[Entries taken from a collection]
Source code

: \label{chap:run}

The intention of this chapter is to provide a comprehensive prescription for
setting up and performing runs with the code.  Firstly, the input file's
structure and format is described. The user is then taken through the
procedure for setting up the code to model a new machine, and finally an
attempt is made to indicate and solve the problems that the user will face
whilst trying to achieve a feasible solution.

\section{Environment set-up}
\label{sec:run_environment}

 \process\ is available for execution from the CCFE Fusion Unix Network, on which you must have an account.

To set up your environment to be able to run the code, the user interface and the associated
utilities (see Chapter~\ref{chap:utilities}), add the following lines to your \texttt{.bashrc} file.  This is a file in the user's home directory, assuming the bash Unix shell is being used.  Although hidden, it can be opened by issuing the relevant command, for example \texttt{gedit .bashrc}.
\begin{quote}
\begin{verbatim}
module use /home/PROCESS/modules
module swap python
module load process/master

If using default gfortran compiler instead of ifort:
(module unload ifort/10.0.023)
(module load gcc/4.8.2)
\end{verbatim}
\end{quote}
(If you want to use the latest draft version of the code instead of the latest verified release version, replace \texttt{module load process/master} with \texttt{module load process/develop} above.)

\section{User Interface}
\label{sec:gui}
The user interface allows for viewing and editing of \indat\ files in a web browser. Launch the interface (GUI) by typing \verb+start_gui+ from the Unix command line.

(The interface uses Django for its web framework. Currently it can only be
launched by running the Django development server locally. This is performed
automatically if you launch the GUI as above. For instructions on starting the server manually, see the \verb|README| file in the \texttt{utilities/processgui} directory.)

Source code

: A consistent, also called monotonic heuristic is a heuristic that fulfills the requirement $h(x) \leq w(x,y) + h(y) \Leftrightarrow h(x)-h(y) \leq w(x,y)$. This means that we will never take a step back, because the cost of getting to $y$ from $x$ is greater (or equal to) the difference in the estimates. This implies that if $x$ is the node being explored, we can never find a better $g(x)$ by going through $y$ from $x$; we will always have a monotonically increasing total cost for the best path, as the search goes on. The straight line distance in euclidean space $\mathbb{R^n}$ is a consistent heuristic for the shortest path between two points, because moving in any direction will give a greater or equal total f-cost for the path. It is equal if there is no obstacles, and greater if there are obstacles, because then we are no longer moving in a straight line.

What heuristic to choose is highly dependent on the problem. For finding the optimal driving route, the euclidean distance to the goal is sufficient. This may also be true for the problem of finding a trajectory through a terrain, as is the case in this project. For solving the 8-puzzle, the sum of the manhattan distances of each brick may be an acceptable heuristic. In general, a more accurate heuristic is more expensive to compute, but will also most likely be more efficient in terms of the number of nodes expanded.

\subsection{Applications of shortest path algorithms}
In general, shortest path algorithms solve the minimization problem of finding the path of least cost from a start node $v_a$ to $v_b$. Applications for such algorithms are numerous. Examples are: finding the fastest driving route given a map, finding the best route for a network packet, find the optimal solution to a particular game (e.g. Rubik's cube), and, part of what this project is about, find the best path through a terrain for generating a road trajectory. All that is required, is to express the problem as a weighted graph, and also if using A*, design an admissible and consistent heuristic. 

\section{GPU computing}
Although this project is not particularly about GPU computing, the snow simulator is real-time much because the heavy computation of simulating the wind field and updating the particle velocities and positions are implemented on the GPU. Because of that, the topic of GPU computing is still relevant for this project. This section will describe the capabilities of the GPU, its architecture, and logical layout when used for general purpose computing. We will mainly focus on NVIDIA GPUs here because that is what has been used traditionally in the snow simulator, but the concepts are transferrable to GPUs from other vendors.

• **Work instruction**
Copy out each line of the entries above that holds "will".

• **Solution**
attempt is made to indicate and solve the problems that the user will face
: A consistent, also called monotonic heuristic is a heuristic that fulfills the requirement $h(x) \leq w(x,y) + h(y) \Leftrightarrow h(x)-h(y) \leq w(x,y)$. This means that we will never take a step back, because the cost of getting to $y$ from $x$ is greater (or equal to) the difference in the estimates. This implies that if $x$ is the node being explored, we can never find a better $g(x)$ by going through $y$ from $x$; we will always have a monotonically increasing total cost for the best path, as the search goes on. The straight line distance in euclidean space $\mathbb{R^n}$ is a consistent heuristic for the shortest path between two points, because moving in any direction will give a greater or equal total f-cost for the path. It is equal if there is no obstacles, and greater if there are obstacles, because then we are no longer moving in a straight line.
What heuristic to choose is highly dependent on the problem. For finding the optimal driving route, the euclidean distance to the goal is sufficient. This may also be true for the problem of finding a trajectory through a terrain, as is the case in this project. For solving the 8-puzzle, the sum of the manhattan distances of each brick may be an acceptable heuristic. In general, a more accurate heuristic is more expensive to compute, but will also most likely be more efficient in terms of the number of nodes expanded.
Although this project is not particularly about GPU computing, the snow simulator is real-time much because the heavy computation of simulating the wind field and updating the particle velocities and positions are implemented on the GPU. Because of that, the topic of GPU computing is still relevant for this project. This section will describe the capabilities of the GPU, its architecture, and logical layout when used for general purpose computing. We will mainly focus on NVIDIA GPUs here because that is what has been used traditionally in the snow simulator, but the concepts are transferrable to GPUs from other vendors.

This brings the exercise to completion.